TASK TO CARRY OUT: Filter this material down to the lines that hold "pierwsze", copying each one.
--- DATA IN THIS EXERCISE Enclosed Below ---
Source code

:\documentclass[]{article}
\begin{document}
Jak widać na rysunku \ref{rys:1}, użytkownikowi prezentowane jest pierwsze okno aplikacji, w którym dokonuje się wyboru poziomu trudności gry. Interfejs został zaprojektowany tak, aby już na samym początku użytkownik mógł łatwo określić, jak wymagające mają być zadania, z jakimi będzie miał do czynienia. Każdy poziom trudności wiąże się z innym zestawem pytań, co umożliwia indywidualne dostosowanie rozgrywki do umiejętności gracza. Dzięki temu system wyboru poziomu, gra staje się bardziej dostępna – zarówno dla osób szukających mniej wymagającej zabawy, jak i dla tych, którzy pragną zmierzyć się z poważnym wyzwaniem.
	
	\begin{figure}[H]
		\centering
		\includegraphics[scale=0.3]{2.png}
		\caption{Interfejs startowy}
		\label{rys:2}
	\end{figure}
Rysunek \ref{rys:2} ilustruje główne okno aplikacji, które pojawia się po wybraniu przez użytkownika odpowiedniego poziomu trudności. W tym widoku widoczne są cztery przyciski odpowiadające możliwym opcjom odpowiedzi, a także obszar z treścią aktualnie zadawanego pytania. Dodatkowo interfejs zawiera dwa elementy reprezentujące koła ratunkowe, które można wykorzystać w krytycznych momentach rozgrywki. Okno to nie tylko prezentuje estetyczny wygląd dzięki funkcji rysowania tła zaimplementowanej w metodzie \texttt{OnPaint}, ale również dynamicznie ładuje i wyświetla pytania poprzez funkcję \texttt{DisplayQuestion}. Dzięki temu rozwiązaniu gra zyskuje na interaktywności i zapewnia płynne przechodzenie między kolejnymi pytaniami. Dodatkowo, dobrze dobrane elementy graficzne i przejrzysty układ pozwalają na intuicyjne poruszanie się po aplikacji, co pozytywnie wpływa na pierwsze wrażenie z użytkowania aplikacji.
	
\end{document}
--- End of Enclosed DATA IN THIS EXERCISE ---
WRITTEN SOLUTION:
Jak widać na rysunku \ref{rys:1}, użytkownikowi prezentowane jest pierwsze okno aplikacji, w którym dokonuje się wyboru poziomu trudności gry. Interfejs został zaprojektowany tak, aby już na samym początku użytkownik mógł łatwo określić, jak wymagające mają być zadania, z jakimi będzie miał do czynienia. Każdy poziom trudności wiąże się z innym zestawem pytań, co umożliwia indywidualne dostosowanie rozgrywki do umiejętności gracza. Dzięki temu system wyboru poziomu, gra staje się bardziej dostępna – zarówno dla osób szukających mniej wymagającej zabawy, jak i dla tych, którzy pragną zmierzyć się z poważnym wyzwaniem.
Rysunek \ref{rys:2} ilustruje główne okno aplikacji, które pojawia się po wybraniu przez użytkownika odpowiedniego poziomu trudności. W tym widoku widoczne są cztery przyciski odpowiadające możliwym opcjom odpowiedzi, a także obszar z treścią aktualnie zadawanego pytania. Dodatkowo interfejs zawiera dwa elementy reprezentujące koła ratunkowe, które można wykorzystać w krytycznych momentach rozgrywki. Okno to nie tylko prezentuje estetyczny wygląd dzięki funkcji rysowania tła zaimplementowanej w metodzie \texttt{OnPaint}, ale również dynamicznie ładuje i wyświetla pytania poprzez funkcję \texttt{DisplayQuestion}. Dzięki temu rozwiązaniu gra zyskuje na interaktywności i zapewnia płynne przechodzenie między kolejnymi pytaniami. Dodatkowo, dobrze dobrane elementy graficzne i przejrzysty układ pozwalają na intuicyjne poruszanie się po aplikacji, co pozytywnie wpływa na pierwsze wrażenie z użytkowania aplikacji.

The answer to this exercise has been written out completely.